Wright ha lasciato Psygnosis nel 1997 per dedicarsi a vari progetti di sviluppo di software per creazione musicale per console, principalmente PlayStation e Game Boy. L’esperienza con eJay, che faceva la stessa cosa anche per PC, ed il boom per console vero e proprio con Music e MTV Music Generator: «Ricordo che Future Music Magazine (rivista britannica specializzata in software ed attrezzatura musicale, ndr) mi volle in copertina con una headline piuttosto spinta, del tipo “Ho convertito quasi mezzo milione di nerd da console in producer”. Faceva piuttosto ridere, anche se la verità era che ho sempre avuto il sogno di restituire alla gente qualcosa che fosse facile da usare, che gli permettesse anche di realizzare delle demo di buona qualità, da mandare ad un’etichetta».
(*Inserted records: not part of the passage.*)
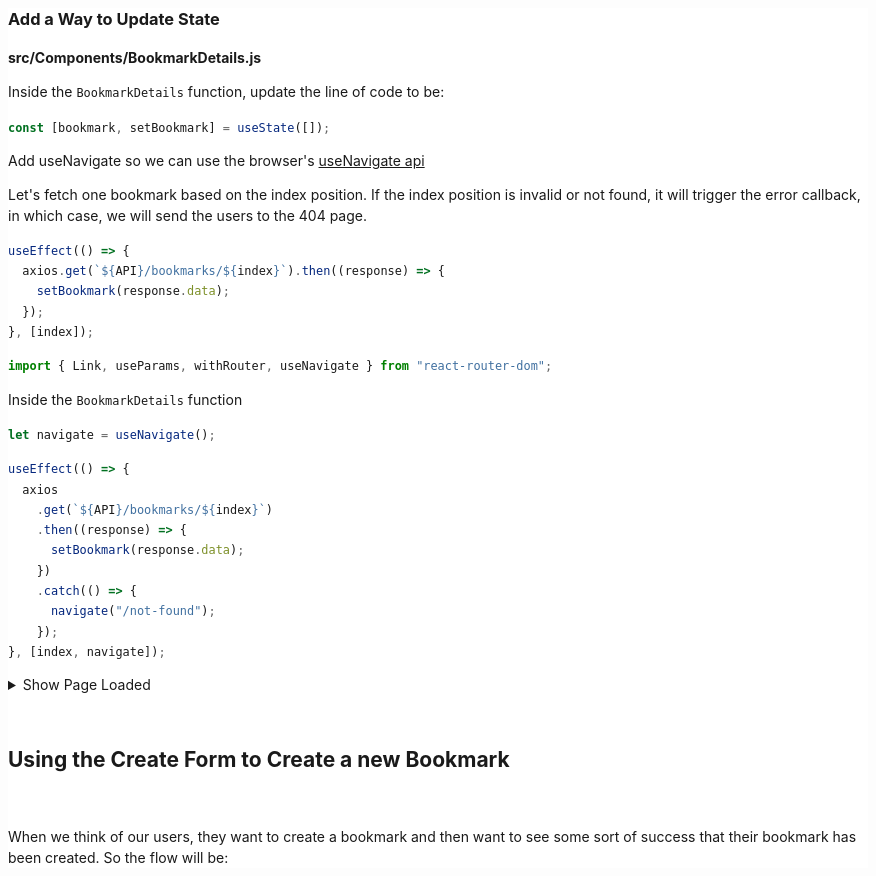 ### Add a Way to Update State

**src/Components/BookmarkDetails.js**

Inside the `BookmarkDetails` function, update the line of code to be:

```js
const [bookmark, setBookmark] = useState([]);
```

Add useNavigate so we can use the browser's [useNavigate api](https://reactrouter.com/docs/en/v6/api#navigation)

Let's fetch one bookmark based on the index position. If the index position is invalid or not found, it will trigger the error callback, in which case, we will send the users to the 404 page.

```js
useEffect(() => {
  axios.get(`${API}/bookmarks/${index}`).then((response) => {
    setBookmark(response.data);
  });
}, [index]);
```

```js
import { Link, useParams, withRouter, useNavigate } from "react-router-dom";
```

Inside the `BookmarkDetails` function

```js
let navigate = useNavigate();
```

```js
useEffect(() => {
  axios
    .get(`${API}/bookmarks/${index}`)
    .then((response) => {
      setBookmark(response.data);
    })
    .catch(() => {
      navigate("/not-found");
    });
}, [index, navigate]);
```

<details><summary>Show Page Loaded</summary></details>

<br />

## Using the Create Form to Create a new Bookmark

<br />

When we think of our users, they want to create a bookmark and then want to see some sort of success that their bookmark has been created. So the flow will be:
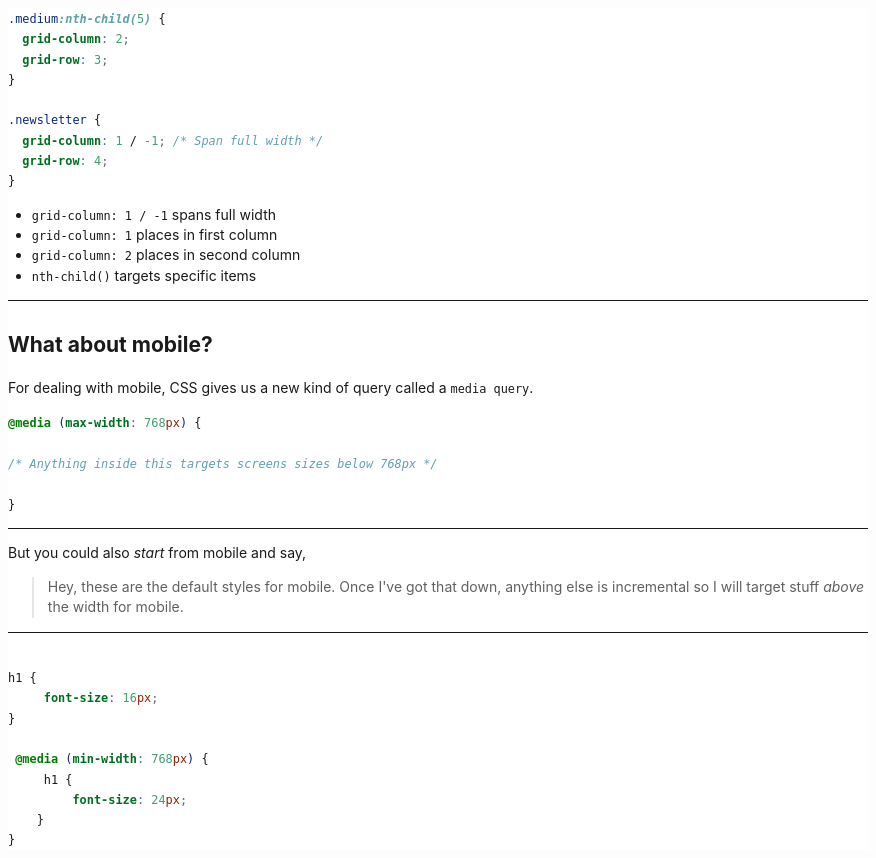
 ```css
.medium:nth-child(5) {
  grid-column: 2;
  grid-row: 3;
}

.newsletter {
  grid-column: 1 / -1; /* Span full width */
  grid-row: 4;
}
```

- `grid-column: 1 / -1` spans full width
- `grid-column: 1` places in first column
- `grid-column: 2` places in second column
- `nth-child()` targets specific items

</split>

---

## What about mobile?

For dealing with mobile, CSS gives us a new kind of query called a `media query`.

```css
@media (max-width: 768px) {

/* Anything inside this targets screens sizes below 768px */

}
```

---

But you could also _start_ from mobile and say,

> Hey, these are the default styles for mobile. Once I've got that down, anything else is incremental so I will target stuff _above_ the width for mobile.

---

```css

h1 {
     font-size: 16px;
}

 @media (min-width: 768px) {
     h1 {
         font-size: 24px;
    }
}

```
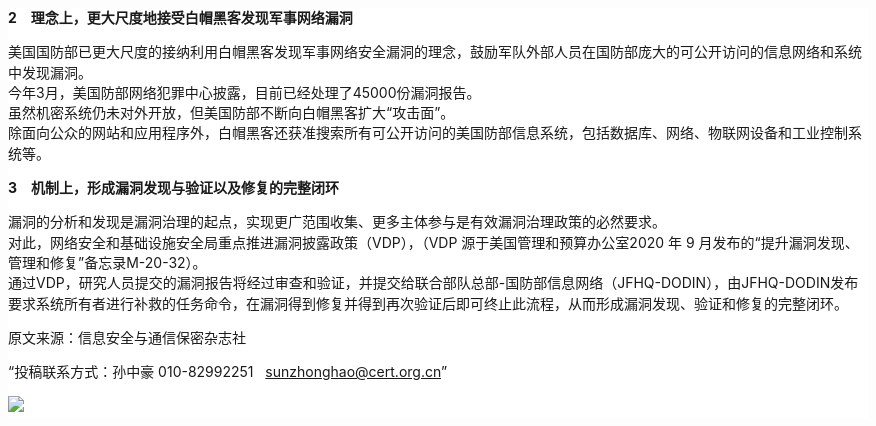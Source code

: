 **2　理念上，更大尺度地接受白帽黑客发现军事网络漏洞**  
  
美国国防部已更大尺度的接纳利用白帽黑客发现军事网络安全漏洞的理念，鼓励军队外部人员在国防部庞大的可公开访问的信息网络和系统中发现漏洞。  
今年3月，美国防部网络犯罪中心披露，目前已经处理了45000份漏洞报告。  
虽然机密系统仍未对外开放，但美国防部不断向白帽黑客扩大“攻击面”。  
除面向公众的网站和应用程序外，白帽黑客还获准搜索所有可公开访问的美国防部信息系统，包括数据库、网络、物联网设备和工业控制系统等。  
  
**3　机制上，形成漏洞发现与验证以及修复的完整闭环**  
  
漏洞的分析和发现是漏洞治理的起点，实现更广范围收集、更多主体参与是有效漏洞治理政策的必然要求。  
对此，网络安全和基础设施安全局重点推进漏洞披露政策（VDP），（VDP 源于美国管理和预算办公室2020 年 9 月发布的“提升漏洞发现、管理和修复”备忘录M-20-32）。  
通过VDP，研究人员提交的漏洞报告将经过审查和验证，并提交给联合部队总部-国防部信息网络（JFHQ-DODIN），由JFHQ-DODIN发布要求系统所有者进行补救的任务命令，在漏洞得到修复并得到再次验证后即可终止此流程，从而形成漏洞发现、验证和修复的完整闭环。  
  
  
  
原文来源：信息安全与通信保密杂志社  
  
“投稿联系方式：孙中豪 010-82992251   sunzhonghao@cert.org.cn”  
  
![](https://mmbiz.qpic.cn/mmbiz_jpg/GoUrACT176n1NvL0JsVSB8lNDX2FCGZjW0HGfDVnFao65ic4fx6Rv4qylYEAbia4AU3V2Zz801UlicBcLeZ6gS6tg/640?wx_fmt=jpeg&wxfrom=5&wx_lazy=1&wx_co=1 "")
Per poi tornare al presente, che per il gallese non è troppo diverso da quanto realizzato finora, le idee rimangono chiare: «Da qualche anno ho creato una nuova piattaforma che cerca di innovare questo settore con un team interno che sviluppa nuove idee e continua un certo tipo di percorso». E la garanzia di avere persino un posto, accanto ai fab four: «Tempo fa ricevetti una chiamata dal Liverpool Museum, volevano includere una targa dedicata ai miei lavori nel mondo di computer e videogame. Avrebbe fatto parte di una stanza che includeva personalità Scouse, cioè del Merseyside e dintorni di Liverpool. Anche se io sono gallese, ma non dirlo a nessuno! Finii in una stanza accanto ai Beatles. Ma ci credi?».